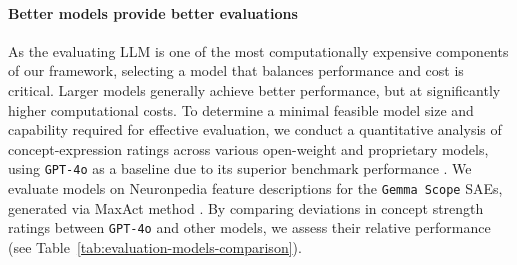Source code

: \paragraph{Better models provide better evaluations}
As the evaluating LLM is one of the most computationally expensive components of our framework, selecting a model that balances performance and cost is critical. Larger models generally achieve better performance, but at significantly higher computational costs. To determine a minimal feasible model size and capability required for effective evaluation, we conduct a quantitative analysis of concept-expression ratings across various open-weight and proprietary models, using \texttt{GPT-4o} as a baseline due to its superior benchmark performance \cite{openai2024gpt4o}. 
We evaluate models on Neuronpedia \cite{neuronpedia} feature descriptions for the \texttt{Gemma Scope} SAEs, generated via MaxAct method \cite{rajamanoharan2024jumpingaheadimprovingreconstruction}. By comparing deviations in concept strength ratings between \texttt{GPT-4o} and other models, we assess their relative performance (see Table~\ref{tab:evaluation-models-comparison}).

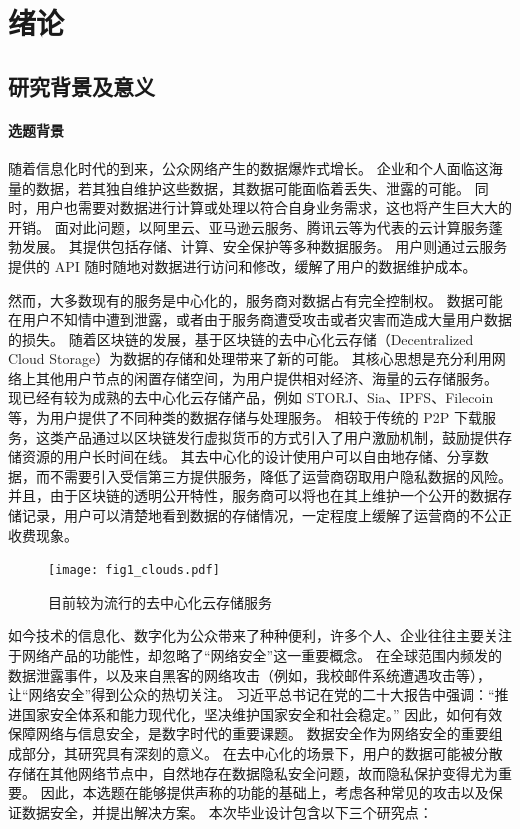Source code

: \chapter{绪论}

\section{研究背景及意义}

\subsubsection{选题背景}

随着信息化时代的到来，公众网络产生的数据爆炸式增长。
%
企业和个人面临这海量的数据，若其独自维护这些数据，其数据可能面临着丢失、泄露的可能。
%
同时，用户也需要对数据进行计算或处理以符合自身业务需求，这也将产生巨大大的开销。
%
面对此问题，以阿里云、亚马逊云服务、腾讯云等为代表的云计算服务蓬勃发展。
%
其提供包括存储、计算、安全保护等多种数据服务。
%
用户则通过云服务提供的 API 随时随地对数据进行访问和修改，缓解了用户的数据维护成本。


然而，大多数现有的服务是中心化的，服务商对数据占有完全控制权。
%
数据可能在用户不知情中遭到泄露，或者由于服务商遭受攻击或者灾害而造成大量用户数据的损失。
%
随着区块链的发展，基于区块链的去中心化云存储（Decentralized Cloud Storage）为数据的存储和处理带来了新的可能。
%
其核心思想是充分利用网络上其他用户节点的闲置存储空间，为用户提供相对经济、海量的云存储服务。
%
现已经有较为成熟的去中心化云存储产品，例如 STORJ、Sia、IPFS、Filecoin 等，为用户提供了不同种类的数据存储与处理服务。
%
相较于传统的 P2P 下载服务，这类产品通过以区块链发行虚拟货币的方式引入了用户激励机制，鼓励提供存储资源的用户长时间在线。
%
其去中心化的设计使用户可以自由地存储、分享数据，而不需要引入受信第三方提供服务，降低了运营商窃取用户隐私数据的风险。
%
并且，由于区块链的透明公开特性，服务商可以将也在其上维护一个公开的数据存储记录，用户可以清楚地看到数据的存储情况，一定程度上缓解了运营商的不公正收费现象。

\begin{figure}[b]
\centering
\texttt{[image: fig1\_clouds.pdf]}
\caption{目前较为流行的去中心化云存储服务}
\label{fig-clouds}
\end{figure}

如今技术的信息化、数字化为公众带来了种种便利，许多个人、企业往往主要关注于网络产品的功能性，却忽略了“网络安全”这一重要概念。
%
在全球范围内频发的数据泄露事件，以及来自黑客的网络攻击（例如，我校邮件系统遭遇攻击等），让“网络安全”得到公众的热切关注。
%
习近平总书记在党的二十大报告中强调：“推进国家安全体系和能力现代化，坚决维护国家安全和社会稳定。”
%
因此，如何有效保障网络与信息安全，是数字时代的重要课题。
%
数据安全作为网络安全的重要组成部分，其研究具有深刻的意义。
%
在去中心化的场景下，用户的数据可能被分散存储在其他网络节点中，自然地存在数据隐私安全问题，故而隐私保护变得尤为重要。
%
因此，本选题在能够提供声称的功能的基础上，考虑各种常见的攻击以及保证数据安全，并提出解决方案。
%
本次毕业设计包含以下三个研究点：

- What you need to do
Give back exactly the lines from the opening of the listing through the line holding "models provide better", both ends included, with every picture omitted.

- Answer to this problem
Source code

: \paragraph{Better models provide better evaluations}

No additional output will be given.